I’m not sure if I have unlucky friends, or if the media has lead me to believe that all “first jobs” should make you slum it as a low-level employee making no choices for yourself and getting bossed around by superiors. Either way, I surely didn’t expect to have the ability to take my career – or rather my entire life – into my own hands as a recent college graduate, only in the workforce for 5 months.

Sometimes things happen in your life and they light a fire within you. You feel motivated to do something new, something for yourself that you never imagined. As a lifelong Northeast Ohioan, that defining moment for me was after putting down “Wild,” a book by Cheryl Strayed. Cheryl went out on a limb and did something that was 100% for herself, a selfish but necessary adventure to hike the Pacific Crest Trail all by herself. That’s when I realized I needed to go somewhere on my own – big city life was calling my name.

I grew up in a small town near Warren, Ohio; I went to college at Kent State University – a whopping 45 minutes from my hometown; I landed my first job at Fathom in Cleveland. Northeast Ohio is my safe zone. But what do you do when you love your job and want a change of scenery? When you’re not sure if you want to make a long-term move? The risk of quitting a good job to find something new in a place you might end up hating is… scary.

Piece of advice: When you want something, ask for it. That’s all it took. When a company invests in its employees, it’s not just about the work. A good company empowers you to reach new heights in your personal and professional life. I started thinking about the possibilities and reached out to my direct support for some guidance. Next thing I knew, not only did I have my request to work in our Chicago office approved, but I was making plans for a quick transition out of Ohio. Within a month, I was packing my bags. To be honest, my coworkers at Fathom were far more supportive of my spur-of-the-moment decision to move than my family was.

I ended up spending two months in Chicago. My hour-long drive to the Cleveland office was replaced with public transportation to the Loop. My quiet neighborhood turned into city hustle and bustle. For me, two months was enough. But knowing I could stay as long as I wanted or come back in a few weeks was reassuring. I gained a new appreciation for Northeast Ohio – and the company that let me leave it.

I got to maintain communication with all my friends back in the Cleveland office while exploring a new place and enjoying plenty of new experiences in the Windy City. I didn’t have to change jobs, my daily responsibilities remained the same, and I felt truly in control of my own life and my own success. I gained a sense of independence that I didn’t previously have. I left the bubble of Northeast Ohio, if only for a little while. And it was the best decision I ever made.

About Abby Dunn

One Comment

  • Seth Waite says:


    Love the personal story about asking for opportunities.
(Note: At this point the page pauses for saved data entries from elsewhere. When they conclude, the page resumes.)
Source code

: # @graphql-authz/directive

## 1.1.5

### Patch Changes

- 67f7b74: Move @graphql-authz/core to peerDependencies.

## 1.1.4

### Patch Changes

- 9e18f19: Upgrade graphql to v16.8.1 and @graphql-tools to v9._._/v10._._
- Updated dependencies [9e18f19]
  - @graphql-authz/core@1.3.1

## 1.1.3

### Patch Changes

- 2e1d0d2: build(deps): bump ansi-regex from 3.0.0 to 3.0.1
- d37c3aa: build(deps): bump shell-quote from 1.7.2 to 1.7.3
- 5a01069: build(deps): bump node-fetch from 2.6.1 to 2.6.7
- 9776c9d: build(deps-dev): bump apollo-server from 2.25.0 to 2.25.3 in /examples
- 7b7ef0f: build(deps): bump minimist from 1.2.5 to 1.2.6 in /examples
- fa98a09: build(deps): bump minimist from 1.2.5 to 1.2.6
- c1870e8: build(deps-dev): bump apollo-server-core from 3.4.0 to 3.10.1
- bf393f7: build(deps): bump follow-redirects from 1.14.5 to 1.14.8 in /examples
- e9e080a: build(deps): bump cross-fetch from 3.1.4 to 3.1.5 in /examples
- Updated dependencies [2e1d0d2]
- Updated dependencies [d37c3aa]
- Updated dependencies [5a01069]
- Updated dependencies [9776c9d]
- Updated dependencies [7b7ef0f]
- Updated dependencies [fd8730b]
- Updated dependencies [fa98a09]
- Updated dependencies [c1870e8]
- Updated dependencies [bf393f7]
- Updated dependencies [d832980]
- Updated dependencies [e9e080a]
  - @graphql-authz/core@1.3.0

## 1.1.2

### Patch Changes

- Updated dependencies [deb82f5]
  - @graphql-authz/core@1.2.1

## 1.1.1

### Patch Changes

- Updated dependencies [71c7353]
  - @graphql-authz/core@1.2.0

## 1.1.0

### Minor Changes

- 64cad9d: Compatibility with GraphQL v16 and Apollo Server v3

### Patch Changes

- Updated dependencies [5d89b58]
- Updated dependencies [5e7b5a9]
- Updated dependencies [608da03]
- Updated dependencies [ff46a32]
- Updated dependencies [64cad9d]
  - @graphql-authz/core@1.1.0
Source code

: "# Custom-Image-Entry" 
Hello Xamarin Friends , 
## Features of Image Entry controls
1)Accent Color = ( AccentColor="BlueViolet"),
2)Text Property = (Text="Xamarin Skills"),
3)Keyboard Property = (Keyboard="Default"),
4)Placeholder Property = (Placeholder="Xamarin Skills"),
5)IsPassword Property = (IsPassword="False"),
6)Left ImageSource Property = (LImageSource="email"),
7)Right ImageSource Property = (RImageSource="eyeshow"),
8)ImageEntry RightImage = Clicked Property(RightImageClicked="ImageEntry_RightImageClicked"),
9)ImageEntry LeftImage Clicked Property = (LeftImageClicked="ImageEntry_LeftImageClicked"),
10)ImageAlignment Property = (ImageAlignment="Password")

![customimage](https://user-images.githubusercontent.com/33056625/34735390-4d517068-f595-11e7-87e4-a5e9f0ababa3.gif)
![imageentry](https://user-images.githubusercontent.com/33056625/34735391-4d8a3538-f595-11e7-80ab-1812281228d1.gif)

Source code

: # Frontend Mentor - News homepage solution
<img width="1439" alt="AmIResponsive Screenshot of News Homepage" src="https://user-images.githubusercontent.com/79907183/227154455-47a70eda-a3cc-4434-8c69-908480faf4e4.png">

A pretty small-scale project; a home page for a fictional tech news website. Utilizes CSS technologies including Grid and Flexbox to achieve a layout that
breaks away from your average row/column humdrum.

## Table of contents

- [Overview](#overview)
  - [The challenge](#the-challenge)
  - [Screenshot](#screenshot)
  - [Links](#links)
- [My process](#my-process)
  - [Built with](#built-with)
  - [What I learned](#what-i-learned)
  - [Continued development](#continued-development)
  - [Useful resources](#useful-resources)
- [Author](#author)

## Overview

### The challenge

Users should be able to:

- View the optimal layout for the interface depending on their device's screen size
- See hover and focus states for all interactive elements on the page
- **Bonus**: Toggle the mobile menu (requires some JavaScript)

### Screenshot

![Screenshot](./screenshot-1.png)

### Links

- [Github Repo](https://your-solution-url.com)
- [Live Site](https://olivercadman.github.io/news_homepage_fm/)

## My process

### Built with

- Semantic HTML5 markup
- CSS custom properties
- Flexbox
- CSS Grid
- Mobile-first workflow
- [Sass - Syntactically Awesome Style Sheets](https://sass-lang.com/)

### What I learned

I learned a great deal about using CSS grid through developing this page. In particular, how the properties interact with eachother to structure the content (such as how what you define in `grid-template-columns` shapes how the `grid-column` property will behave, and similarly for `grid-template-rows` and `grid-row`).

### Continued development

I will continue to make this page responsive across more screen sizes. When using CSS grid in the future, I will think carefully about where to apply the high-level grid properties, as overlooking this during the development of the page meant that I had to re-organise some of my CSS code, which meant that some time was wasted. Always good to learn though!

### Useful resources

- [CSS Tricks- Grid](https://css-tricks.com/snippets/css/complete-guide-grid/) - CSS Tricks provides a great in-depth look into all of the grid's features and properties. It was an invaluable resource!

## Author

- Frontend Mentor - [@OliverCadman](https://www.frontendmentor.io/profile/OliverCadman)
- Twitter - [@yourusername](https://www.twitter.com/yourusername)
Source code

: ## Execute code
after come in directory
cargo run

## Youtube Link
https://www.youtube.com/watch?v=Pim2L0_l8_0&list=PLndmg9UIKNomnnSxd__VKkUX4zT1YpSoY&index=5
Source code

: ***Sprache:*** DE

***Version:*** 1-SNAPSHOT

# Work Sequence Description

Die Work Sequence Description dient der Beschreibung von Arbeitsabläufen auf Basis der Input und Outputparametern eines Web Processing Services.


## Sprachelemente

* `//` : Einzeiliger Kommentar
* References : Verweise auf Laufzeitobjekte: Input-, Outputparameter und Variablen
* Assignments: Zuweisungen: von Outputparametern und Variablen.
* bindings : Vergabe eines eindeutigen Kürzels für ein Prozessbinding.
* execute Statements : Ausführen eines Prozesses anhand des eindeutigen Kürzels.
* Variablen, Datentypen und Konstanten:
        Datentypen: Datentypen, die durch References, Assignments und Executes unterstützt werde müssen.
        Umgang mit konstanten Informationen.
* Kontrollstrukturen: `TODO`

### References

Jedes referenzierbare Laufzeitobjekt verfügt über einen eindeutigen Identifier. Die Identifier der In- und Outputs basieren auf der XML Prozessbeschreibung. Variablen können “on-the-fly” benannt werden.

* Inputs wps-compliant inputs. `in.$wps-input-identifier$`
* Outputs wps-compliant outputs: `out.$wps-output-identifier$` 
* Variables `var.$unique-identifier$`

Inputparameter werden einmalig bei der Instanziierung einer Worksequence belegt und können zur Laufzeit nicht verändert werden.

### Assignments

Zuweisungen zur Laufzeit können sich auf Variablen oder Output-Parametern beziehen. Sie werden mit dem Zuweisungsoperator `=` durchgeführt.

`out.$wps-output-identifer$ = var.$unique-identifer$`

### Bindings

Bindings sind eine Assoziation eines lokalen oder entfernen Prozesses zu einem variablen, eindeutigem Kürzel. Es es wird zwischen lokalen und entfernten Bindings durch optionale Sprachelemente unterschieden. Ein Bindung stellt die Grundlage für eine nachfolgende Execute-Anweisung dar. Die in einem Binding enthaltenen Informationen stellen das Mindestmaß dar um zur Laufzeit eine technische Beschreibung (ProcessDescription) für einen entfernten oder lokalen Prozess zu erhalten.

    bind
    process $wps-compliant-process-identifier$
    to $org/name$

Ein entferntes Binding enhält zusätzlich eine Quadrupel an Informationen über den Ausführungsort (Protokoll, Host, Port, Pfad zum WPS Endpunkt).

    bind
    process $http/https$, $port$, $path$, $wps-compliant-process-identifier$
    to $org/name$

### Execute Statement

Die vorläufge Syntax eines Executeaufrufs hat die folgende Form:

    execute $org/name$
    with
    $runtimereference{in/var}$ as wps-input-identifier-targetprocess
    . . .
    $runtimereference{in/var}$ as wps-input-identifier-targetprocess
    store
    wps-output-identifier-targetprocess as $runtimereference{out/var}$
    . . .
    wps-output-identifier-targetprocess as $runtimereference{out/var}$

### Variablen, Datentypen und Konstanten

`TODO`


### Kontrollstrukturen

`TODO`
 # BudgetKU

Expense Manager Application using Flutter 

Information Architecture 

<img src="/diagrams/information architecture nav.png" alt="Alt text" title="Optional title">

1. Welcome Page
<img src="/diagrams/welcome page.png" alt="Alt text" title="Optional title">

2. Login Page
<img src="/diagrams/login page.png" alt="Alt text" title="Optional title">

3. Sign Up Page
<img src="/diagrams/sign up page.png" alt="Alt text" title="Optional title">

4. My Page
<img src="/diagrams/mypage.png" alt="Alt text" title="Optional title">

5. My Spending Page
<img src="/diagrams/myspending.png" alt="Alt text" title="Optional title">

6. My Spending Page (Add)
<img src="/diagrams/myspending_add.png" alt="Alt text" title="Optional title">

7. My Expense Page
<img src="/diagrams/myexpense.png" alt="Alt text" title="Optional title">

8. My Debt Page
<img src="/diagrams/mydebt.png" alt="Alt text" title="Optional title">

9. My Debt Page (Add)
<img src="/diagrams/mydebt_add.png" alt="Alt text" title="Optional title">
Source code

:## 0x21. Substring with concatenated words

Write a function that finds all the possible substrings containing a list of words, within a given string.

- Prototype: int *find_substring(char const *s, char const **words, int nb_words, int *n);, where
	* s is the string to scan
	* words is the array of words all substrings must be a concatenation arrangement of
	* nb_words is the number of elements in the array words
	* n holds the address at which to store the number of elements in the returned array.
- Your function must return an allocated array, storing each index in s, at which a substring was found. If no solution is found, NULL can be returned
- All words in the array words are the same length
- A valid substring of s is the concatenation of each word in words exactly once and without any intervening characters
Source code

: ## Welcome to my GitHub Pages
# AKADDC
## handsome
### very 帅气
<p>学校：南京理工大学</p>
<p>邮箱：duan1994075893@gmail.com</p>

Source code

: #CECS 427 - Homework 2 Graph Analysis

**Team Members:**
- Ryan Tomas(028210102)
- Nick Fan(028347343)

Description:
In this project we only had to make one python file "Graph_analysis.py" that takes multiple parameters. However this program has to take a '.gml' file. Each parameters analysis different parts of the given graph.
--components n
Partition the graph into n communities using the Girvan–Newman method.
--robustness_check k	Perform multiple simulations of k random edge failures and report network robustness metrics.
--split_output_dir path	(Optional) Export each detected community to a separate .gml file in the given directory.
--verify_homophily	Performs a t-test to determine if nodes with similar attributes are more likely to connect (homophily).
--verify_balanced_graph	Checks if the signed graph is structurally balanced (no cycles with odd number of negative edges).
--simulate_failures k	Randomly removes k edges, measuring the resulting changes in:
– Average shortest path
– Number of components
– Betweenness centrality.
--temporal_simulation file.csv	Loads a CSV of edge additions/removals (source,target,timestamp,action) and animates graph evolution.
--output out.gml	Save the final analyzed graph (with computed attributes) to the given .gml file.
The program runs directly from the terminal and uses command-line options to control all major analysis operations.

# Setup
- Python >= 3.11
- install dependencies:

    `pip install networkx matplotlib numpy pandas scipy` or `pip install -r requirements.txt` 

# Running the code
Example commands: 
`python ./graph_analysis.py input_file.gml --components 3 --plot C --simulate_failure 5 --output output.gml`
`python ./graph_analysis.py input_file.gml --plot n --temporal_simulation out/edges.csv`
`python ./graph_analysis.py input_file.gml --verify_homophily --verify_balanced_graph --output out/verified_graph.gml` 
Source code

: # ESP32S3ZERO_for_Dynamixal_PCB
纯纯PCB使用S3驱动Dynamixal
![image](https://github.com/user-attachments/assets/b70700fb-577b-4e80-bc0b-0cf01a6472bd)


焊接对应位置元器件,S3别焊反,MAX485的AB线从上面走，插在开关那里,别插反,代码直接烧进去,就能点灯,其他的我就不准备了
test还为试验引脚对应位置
If you are a great employee there is little (within reason) your employer won’t want to do to help you continue to be successful and happy. We have a hackation policy at our office which allows employees to go work at any of our locations for a working-vacation the company supports. It’s the little things that make a big difference. Empowering employees to have new experiences though makes a big difference. Glad you enjoyed the windy-city.